4) но непосредственно она есть не как бытие, а как положенное и опосредствованное»[30].

Это значится в 4 печатных строках, в которых содержится столько же бросающихся в глаза противоречий, сколько я обозначил 4 цифрами.

§ 116 «Сущность есть лишь чистое тождество и видимость в себе самой, поскольку она — относящееся к самому себе отрицание, т.е. отторжение самой себя от самой себя; сущность содержит, следовательно, необходимым образом определение различия».

(Va a far ti bugerare.)

Наглое бесстыдство этого шарлатана, подлинная improbitas его приемов заключается в том, что он сопоставляет слова, которые предлагают интеллекту выполнить совершенно невозможные для него операции, а именно — противоречия и бессмыслицы всякого рода; поэтому интеллект при чтении подвергается таким же пыткам, как тело, если ему насильно придавать такие сгибы и положения, которые совершенно противоречат строению его членов.

В общем, гегелевская философия состоит из 3/4 чистейшей бессмыслицы и 1/4 нелепых выдумок.

Чтобы мистифицировать людей, нет ничего удобнее, как предложить им нечто такое, что заставит их ясно сознать свое полное непонимание; тогда они, в особенности, по своей простодушной натуре, — немцы, тотчас же подумают, что тут все дело в их разуме, которому они про себя не особенно-то доверяют; в то же время они будут, чести ради, скрывать свое непонимание, а для этого самое надежное средство — присоединиться к восхвалению непонятной мудрости, которая, именно благодаря этому, приобретает все больший авторитет, все более импонирует и предполагает все более смелости и самоуважения в том, кто, всерьез доверяя своему разуму и рассуждая собственными силами, провозглашает все это дело бессмысленным шарлатанством.

В философии Гегеля все неясно, кроме ее цели: добиться милости власть имущих услужливостью и ортодоксией.

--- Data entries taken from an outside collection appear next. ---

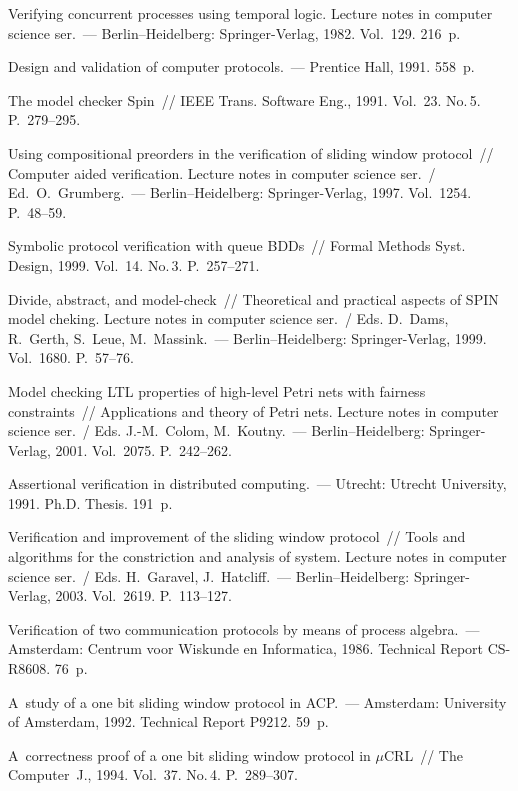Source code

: \begin{multicols}{2}
{{\begin{thebibliography}{99}
 Verifying concurrent processes using temporal
logic. Lecture notes in computer science ser.~---
Berlin--Heidelberg: Springer-Verlag,  1982. Vol.~129.
216~p.

 Design and validation of computer protocols.~---
Prentice Hall, 1991. 558~p.

 The model checker Spin~// IEEE
Trans. Software Eng., 1991. Vol.~23. No.\,5. P.~279--295.

 Using compositional preorders in the verification
of sliding window protocol~// Computer aided verification.
Lecture notes in computer
science ser.~/ Ed.\ O.~Grumberg.~--- Berlin--Heidelberg:
Springer-Verlag, 1997. Vol.~1254. P.~48--59.

 Symbolic protocol verification with
queue BDDs~// Formal Methods  Syst. Design, 1999.
Vol.~14. No.\,3. P.~257--271.

 Divide, abstract,
and model-check~// Theoretical and practical aspects of SPIN model
cheking. Lecture notes in computer science ser.~/
Eds. D.~Dams, R.~Gerth, S.~Leue, M.~Massink.~--- Berlin--Heidelberg:
Springer-Verlag, 1999. Vol.~1680. P.~57--76.

 Model checking LTL properties of high-level Petri
nets with fairness constraints~// Applications and theory of Petri nets.
Lecture notes in computer science ser.~/ Eds. J.-M.~Colom, M.~Koutny.~---
Berlin--Heidelberg: Springer-Verlag, 2001. Vol.~2075. P.~242--262.

 Assertional verification in distributed computing.~---
Utrecht: Utrecht University, 1991. Ph.D. Thesis. 191~p.

 Verification and
improvement of the sliding window protocol~// Tools and algorithms for the constriction
and analysis of system. {Lecture notes
in computer science ser.}~/
Eds. H.~Garavel, J.~Hatcliff.~--- Berlin--Heidelberg: Springer-Verlag, 2003.
Vol.~2619. P.~113--127.

 Verification of two communication protocols by
means of process algebra.~--- Amsterdam:
Centrum voor Wiskunde en Informatica, 1986.  Technical Report CS-R8608. 76~p.

 A~study of a one bit sliding window protocol in
ACP.~---  Amsterdam: University of Amsterdam,
1992. Technical Report P9212. 59~p.

 A~correctness proof of a one bit sliding
window protocol in $\mu$CRL~// {The Computer~J.}, 1994.
Vol.~37. No.\,4. P.~289--307.

\end{thebibliography}
} }

\end{multicols}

Ясность цели пикантно контрастирует с неясностью изложения, а в конце огромного тома напыщенной галиматьи и бессмыслицы появляется, как арлекин из яйца, благонравная бабья философия, которую обычно изучают в четвертом классе гимназии: Бог Отец, Бог Сын и Бог Дух Святой, истинность евангелического и ложность католического вероисповеданий и т.п.

Если можно по произволу смешивать друг с другом понятия бытия и ничего[31], то, конечно, все загадки решены и на все проблемы найден ответ.